One day while driving home from an errand during the children’s nap time (Don, of course, was working in the house during that time), I happened to catch a radio talk-show interview with the author of a book on how to raise your kids without going broke. Always interested in such subjects, I listened intently. The interviewer was soliciting calls from listeners concerning the most expensive aspect of childraising – whether it was private schools, daycare, the cost of a computer, etc.

There weren’t too many callers, but those that did call in proceeded to gripe and moan about the high cost of raising kids. I pulled into our driveway, jerked on the brake, and ran in the house to grab the phone.

To my delight, I was able to get through right away. Imagine me, calling into a nationally-broadcast talk show! It was also one of those rare and wonderful times when I was able to wax eloquent, logical, and intelligent. (This doesn’t happen very often.)

“I don’t know if I qualify to participate,” I began, “since our kids are so young. The youngest is just over a year, the oldest is three.”

The hosts warmly assured me that my opinions were just as meritorious as the next.

“However,” I continued, “I think you may be approaching this the wrong way. I’d like to offer suggestions not so much on how not to spend so much money in buying a computer, but on how to raise kids cheaply.”

I explained in brief that my husband and I work at home, that we struggled for years to build our home business in part that we might be home with the kids when they finally arrived.

“As a result of the choices we’ve made,” I said, “Both of us are able to be home. We work long hours, sometimes literally 24-hour shifts during our busy season. We also don’t make a lot of money, but we consider that a more than adequate tradeoff to be at home. Our girls have always used cloth diapers, we buy our clothes from thrift stores or yard sales, toys are either second-hand or home-made, I breastfed so as not to buy formula, we don’t use daycare, we’re planning on homeschooling, we don’t get TV reception where we live so they don’t watch television and develop a gimme attitude, we don’t get cable, we cook from scratch and buy grocery staples in bulk, raise much of our own food...”

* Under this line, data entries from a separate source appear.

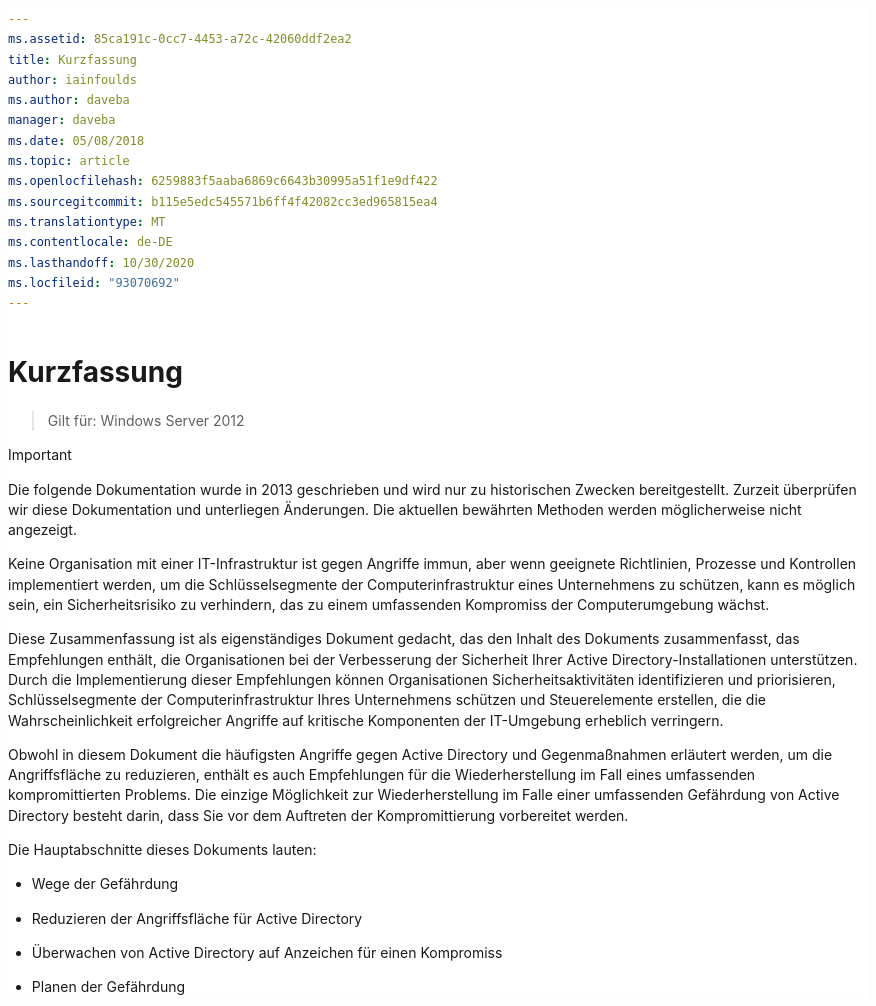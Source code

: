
 ```yaml
---
ms.assetid: 85ca191c-0cc7-4453-a72c-42060ddf2ea2
title: Kurzfassung
author: iainfoulds
ms.author: daveba
manager: daveba
ms.date: 05/08/2018
ms.topic: article
ms.openlocfilehash: 6259883f5aaba6869c6643b30995a51f1e9df422
ms.sourcegitcommit: b115e5edc545571b6ff4f42082cc3ed965815ea4
ms.translationtype: MT
ms.contentlocale: de-DE
ms.lasthandoff: 10/30/2020
ms.locfileid: "93070692"
---
```

# <a name="executive-summary"></a>Kurzfassung

>Gilt für: Windows Server 2012

>[!IMPORTANT]
>Die folgende Dokumentation wurde in 2013 geschrieben und wird nur zu historischen Zwecken bereitgestellt.  Zurzeit überprüfen wir diese Dokumentation und unterliegen Änderungen.  Die aktuellen bewährten Methoden werden möglicherweise nicht angezeigt.

Keine Organisation mit einer IT-Infrastruktur ist gegen Angriffe immun, aber wenn geeignete Richtlinien, Prozesse und Kontrollen implementiert werden, um die Schlüsselsegmente der Computerinfrastruktur eines Unternehmens zu schützen, kann es möglich sein, ein Sicherheitsrisiko zu verhindern, das zu einem umfassenden Kompromiss der Computerumgebung wächst.

Diese Zusammenfassung ist als eigenständiges Dokument gedacht, das den Inhalt des Dokuments zusammenfasst, das Empfehlungen enthält, die Organisationen bei der Verbesserung der Sicherheit Ihrer Active Directory-Installationen unterstützen. Durch die Implementierung dieser Empfehlungen können Organisationen Sicherheitsaktivitäten identifizieren und priorisieren, Schlüsselsegmente der Computerinfrastruktur Ihres Unternehmens schützen und Steuerelemente erstellen, die die Wahrscheinlichkeit erfolgreicher Angriffe auf kritische Komponenten der IT-Umgebung erheblich verringern.

Obwohl in diesem Dokument die häufigsten Angriffe gegen Active Directory und Gegenmaßnahmen erläutert werden, um die Angriffsfläche zu reduzieren, enthält es auch Empfehlungen für die Wiederherstellung im Fall eines umfassenden kompromittierten Problems. Die einzige Möglichkeit zur Wiederherstellung im Falle einer umfassenden Gefährdung von Active Directory besteht darin, dass Sie vor dem Auftreten der Kompromittierung vorbereitet werden.

Die Hauptabschnitte dieses Dokuments lauten:

- Wege der Gefährdung

- Reduzieren der Angriffsfläche für Active Directory

- Überwachen von Active Directory auf Anzeichen für einen Kompromiss

- Planen der Gefährdung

I went down the list, ticking off the methods we employed to minimize our spending and maximize the amount and quality of time we spend with our children.

The hosts listened respectfully, and concluded by saying, “Wow! That’s amazing! We’re so impressed by your creativity that we’re going to send you a free copy of our book. Hang on while the screener takes your information...”

Click. I was off the air. Although I could no longer communicate, I could hear the show continue while I was on hold. Just after they disconnected me, the host was telling the guest author, “That was all well and good, but most people don’t have the luxury to stay home with their kids...”

Luxury...! Didn't he hear what I had SAID?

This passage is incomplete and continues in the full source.